# Exercise objective
When you reach the line containing "Qui ho implementato" in the data below, begin returning lines exactly as written, and stop once the line containing "ovvero il 100\%." has been returned.

Source texts of formatted documents
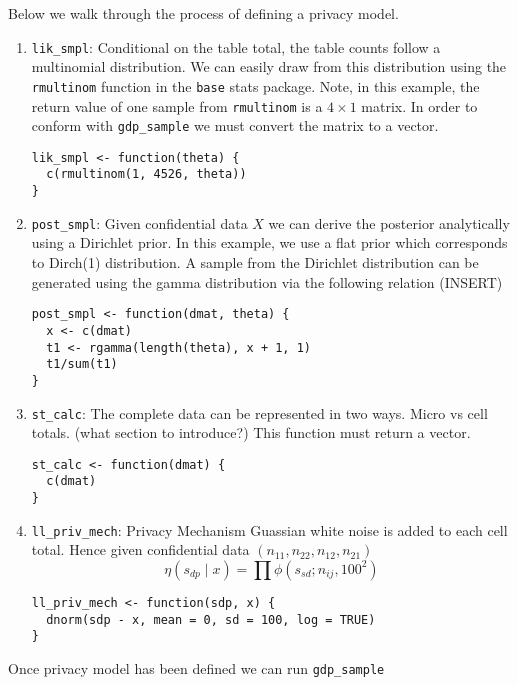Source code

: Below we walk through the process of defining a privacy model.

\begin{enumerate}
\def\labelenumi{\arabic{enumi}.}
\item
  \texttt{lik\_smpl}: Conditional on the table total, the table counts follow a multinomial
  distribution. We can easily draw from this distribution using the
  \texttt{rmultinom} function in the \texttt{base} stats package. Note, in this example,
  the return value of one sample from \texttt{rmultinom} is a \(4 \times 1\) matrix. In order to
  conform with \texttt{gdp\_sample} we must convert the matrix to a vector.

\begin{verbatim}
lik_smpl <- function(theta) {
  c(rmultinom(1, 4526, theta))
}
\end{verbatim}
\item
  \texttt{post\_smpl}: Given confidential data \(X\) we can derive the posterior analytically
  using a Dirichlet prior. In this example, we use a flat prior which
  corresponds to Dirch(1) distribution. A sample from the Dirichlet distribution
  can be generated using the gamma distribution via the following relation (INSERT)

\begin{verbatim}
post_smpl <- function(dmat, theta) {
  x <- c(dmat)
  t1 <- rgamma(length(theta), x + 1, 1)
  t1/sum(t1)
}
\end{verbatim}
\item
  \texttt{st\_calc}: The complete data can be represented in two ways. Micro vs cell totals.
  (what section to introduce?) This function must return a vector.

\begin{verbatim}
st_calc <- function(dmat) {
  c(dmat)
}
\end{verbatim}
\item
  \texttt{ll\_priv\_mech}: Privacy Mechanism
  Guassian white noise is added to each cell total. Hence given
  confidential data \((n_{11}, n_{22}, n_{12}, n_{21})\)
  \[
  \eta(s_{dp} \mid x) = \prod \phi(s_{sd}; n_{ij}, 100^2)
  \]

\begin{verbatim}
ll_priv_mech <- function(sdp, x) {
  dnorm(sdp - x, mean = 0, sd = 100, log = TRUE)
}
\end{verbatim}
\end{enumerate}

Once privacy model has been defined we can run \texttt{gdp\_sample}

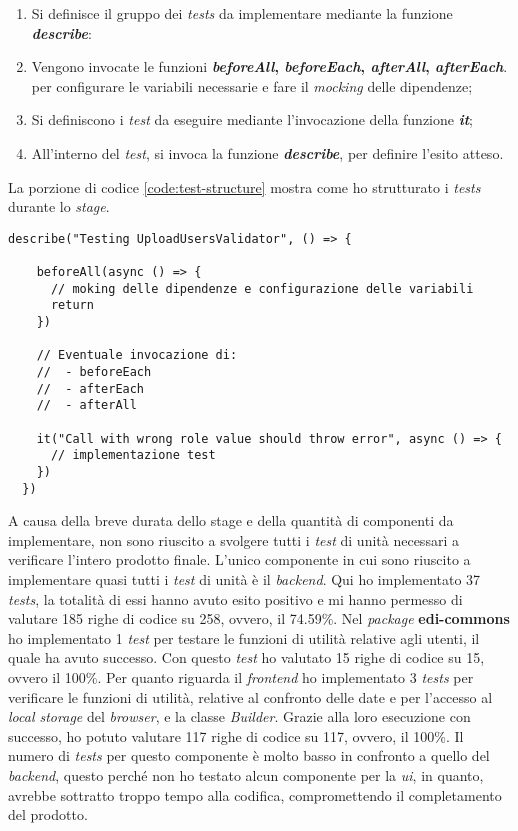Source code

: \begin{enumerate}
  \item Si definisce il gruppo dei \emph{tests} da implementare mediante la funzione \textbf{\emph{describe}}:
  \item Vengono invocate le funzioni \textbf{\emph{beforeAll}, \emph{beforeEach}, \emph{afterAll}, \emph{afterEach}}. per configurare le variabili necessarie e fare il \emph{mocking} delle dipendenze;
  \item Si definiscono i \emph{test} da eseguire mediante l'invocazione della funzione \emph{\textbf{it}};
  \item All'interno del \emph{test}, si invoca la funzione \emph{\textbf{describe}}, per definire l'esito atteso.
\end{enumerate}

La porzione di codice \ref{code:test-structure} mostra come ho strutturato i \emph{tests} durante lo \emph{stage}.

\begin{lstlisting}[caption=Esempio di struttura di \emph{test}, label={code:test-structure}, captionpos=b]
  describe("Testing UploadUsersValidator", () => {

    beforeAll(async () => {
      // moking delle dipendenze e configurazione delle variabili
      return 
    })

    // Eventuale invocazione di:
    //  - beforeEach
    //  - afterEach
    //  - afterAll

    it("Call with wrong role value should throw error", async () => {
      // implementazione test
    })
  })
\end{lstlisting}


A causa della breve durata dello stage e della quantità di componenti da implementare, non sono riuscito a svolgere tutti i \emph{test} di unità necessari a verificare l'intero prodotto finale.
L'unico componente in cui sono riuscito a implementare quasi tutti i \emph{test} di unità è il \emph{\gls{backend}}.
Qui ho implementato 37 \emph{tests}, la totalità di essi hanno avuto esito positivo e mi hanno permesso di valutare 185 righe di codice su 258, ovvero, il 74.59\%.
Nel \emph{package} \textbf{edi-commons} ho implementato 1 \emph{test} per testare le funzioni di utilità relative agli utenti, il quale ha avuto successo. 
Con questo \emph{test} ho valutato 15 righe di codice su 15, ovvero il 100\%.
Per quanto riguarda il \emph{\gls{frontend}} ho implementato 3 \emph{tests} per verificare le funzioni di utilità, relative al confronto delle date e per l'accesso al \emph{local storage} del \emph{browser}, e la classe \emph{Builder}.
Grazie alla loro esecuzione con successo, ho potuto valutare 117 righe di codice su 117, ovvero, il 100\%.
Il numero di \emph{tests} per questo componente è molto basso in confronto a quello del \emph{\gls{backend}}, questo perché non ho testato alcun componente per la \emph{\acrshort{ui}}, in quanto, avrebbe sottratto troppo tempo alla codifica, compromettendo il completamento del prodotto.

# Response area
Qui ho implementato 37 \emph{tests}, la totalità di essi hanno avuto esito positivo e mi hanno permesso di valutare 185 righe di codice su 258, ovvero, il 74.59\%.
Nel \emph{package} \textbf{edi-commons} ho implementato 1 \emph{test} per testare le funzioni di utilità relative agli utenti, il quale ha avuto successo. 
Con questo \emph{test} ho valutato 15 righe di codice su 15, ovvero il 100\%.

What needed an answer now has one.